Some market critics perceive this as financial repression, pointing out that inflation (33.15%) outperformed the benchmark interest rate (27.25%) in terms of portfolio returns.
The rate of yield repricing has slowed in the fixed income market, and the market expects disinflation to continue in the remaining part of the year in the absence of a shock.
In the secondary market for the FGN Bond market, there was negative trading activity, resulting in a 0.01% increase in the average yield to 18.74%. Bondholder investor selloff activities were observed at the mid-segment of the curve, particularly in the MAY-33.

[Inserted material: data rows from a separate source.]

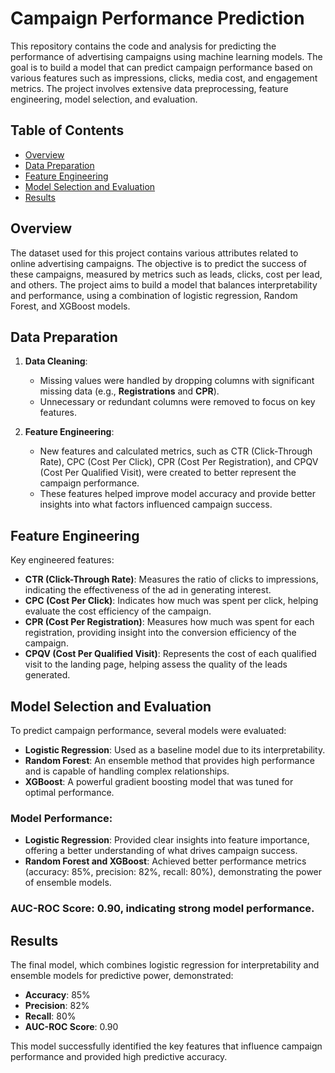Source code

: # Campaign Performance Prediction

This repository contains the code and analysis for predicting the performance of advertising campaigns using machine learning models. The goal is to build a model that can predict campaign performance based on various features such as impressions, clicks, media cost, and engagement metrics. The project involves extensive data preprocessing, feature engineering, model selection, and evaluation.

## Table of Contents

- [Overview](#overview)
- [Data Preparation](#data-preparation)
- [Feature Engineering](#feature-engineering)
- [Model Selection and Evaluation](#model-selection-and-evaluation)
- [Results](#results)

## Overview

The dataset used for this project contains various attributes related to online advertising campaigns. The objective is to predict the success of these campaigns, measured by metrics such as leads, clicks, cost per lead, and others. The project aims to build a model that balances interpretability and performance, using a combination of logistic regression, Random Forest, and XGBoost models.

## Data Preparation

1. **Data Cleaning**: 
   - Missing values were handled by dropping columns with significant missing data (e.g., **Registrations** and **CPR**).
   - Unnecessary or redundant columns were removed to focus on key features.

2. **Feature Engineering**:
   - New features and calculated metrics, such as CTR (Click-Through Rate), CPC (Cost Per Click), CPR (Cost Per Registration), and CPQV (Cost Per Qualified Visit), were created to better represent the campaign performance.
   - These features helped improve model accuracy and provide better insights into what factors influenced campaign success.

## Feature Engineering

Key engineered features:
- **CTR (Click-Through Rate)**: Measures the ratio of clicks to impressions, indicating the effectiveness of the ad in generating interest.
- **CPC (Cost Per Click)**: Indicates how much was spent per click, helping evaluate the cost efficiency of the campaign.
- **CPR (Cost Per Registration)**: Measures how much was spent for each registration, providing insight into the conversion efficiency of the campaign.
- **CPQV (Cost Per Qualified Visit)**: Represents the cost of each qualified visit to the landing page, helping assess the quality of the leads generated.

## Model Selection and Evaluation

To predict campaign performance, several models were evaluated:
- **Logistic Regression**: Used as a baseline model due to its interpretability.
- **Random Forest**: An ensemble method that provides high performance and is capable of handling complex relationships.
- **XGBoost**: A powerful gradient boosting model that was tuned for optimal performance.

### Model Performance:
- **Logistic Regression**: Provided clear insights into feature importance, offering a better understanding of what drives campaign success.
- **Random Forest and XGBoost**: Achieved better performance metrics (accuracy: 85%, precision: 82%, recall: 80%), demonstrating the power of ensemble models.

### AUC-ROC Score: 0.90, indicating strong model performance.

## Results

The final model, which combines logistic regression for interpretability and ensemble models for predictive power, demonstrated:
- **Accuracy**: 85%
- **Precision**: 82%
- **Recall**: 80%
- **AUC-ROC Score**: 0.90

This model successfully identified the key features that influence campaign performance and provided high predictive accuracy.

Fixed income analysts said yields increased on selected papers, specifically the 2031 and May 2033 FGN bonds. Fixed income market analysts at AIICO Capital Limited said most participants remained pessimistic due to the recent interest rate hike.

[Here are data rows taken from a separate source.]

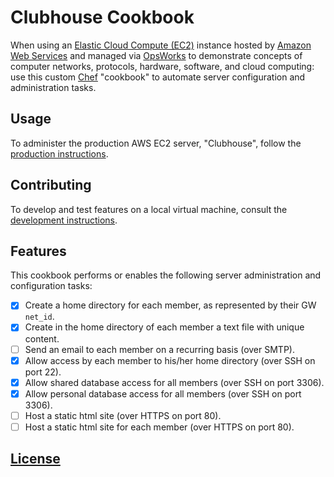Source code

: # Clubhouse Cookbook

When using an [Elastic Cloud Compute (EC2)](https://aws.amazon.com/ec2/)
    instance hosted by [Amazon Web Services](https://aws.amazon.com/)
    and managed via [OpsWorks](https://aws.amazon.com/opsworks/)
    to demonstrate concepts of
     computer networks, protocols, hardware, software, and cloud computing:
use this custom [Chef](https://www.chef.io/chef/) "cookbook" to
 automate server configuration and administration tasks.

## Usage

To administer the production AWS EC2 server, "Clubhouse",
 follow the [production instructions](PRODUCTION.md).

## Contributing

To develop and test features on a local virtual machine,
  consult the [development instructions](DEVELOPMENT.md).

## Features

This cookbook performs or enables the following server administration and configuration tasks:

  - [x] Create a home directory for each member, as represented by their GW `net_id`.
  - [x] Create in the home directory of each member a text file with unique content.
  - [ ] Send an email to each member on a recurring basis (over SMTP).
  - [x] Allow access by each member to his/her home directory (over SSH on port 22).
  - [x] Allow shared database access for all members (over SSH on port 3306).
  - [x] Allow personal database access for all members (over SSH on port 3306).
  - [ ] Host a static html site (over HTTPS on port 80).
  - [ ] Host a static html site for each member (over HTTPS on port 80).

## [License](LICENSE.md)
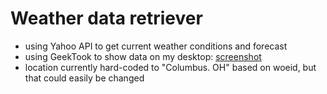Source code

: # Weather data retriever
- using Yahoo API to get current weather conditions and forecast
- using GeekTook to show data on my desktop: [screenshot](doc/Screenshot_weather.png)
- location currently hard-coded to "Columbus. OH" based on woeid, but that could easily be changed
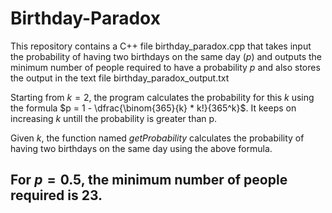# Birthday-Paradox
This repository contains a C++ file birthday_paradox.cpp that takes input the probability of having two birthdays on the same day ($p$) and outputs the minimum number of people required to have a probability $p$ and also stores the output in the text file birthday_paradox_output.txt

Starting from $k = 2$, the program calculates the probability for this $k$ using the formula $p = 1 - \dfrac{\binom{365}{k} * k!}{365^k}$. It keeps on increasing $k$ untill the probability is greater than p.

Given $k$, the function named *getProbability* calculates the probability of having two birthdays on the same day using the above formula.

## For $p = 0.5$, the minimum number of people required is 23.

However, towards the close of the market, a few buyers resurfaced. As a result, the average mid-yield rose by 6 bps. “We expect a similar play at tomorrow’s session, though coupon inflows should drive some buying interest,” analysts said.
Collaborating the sell side activities, Cordros Capital Limited said in a note that the average yield expanded slightly at the short (+1 bp) end following the selloff of the JAN-2026 (+1 bp) bond but closed flat at the mid and long segments.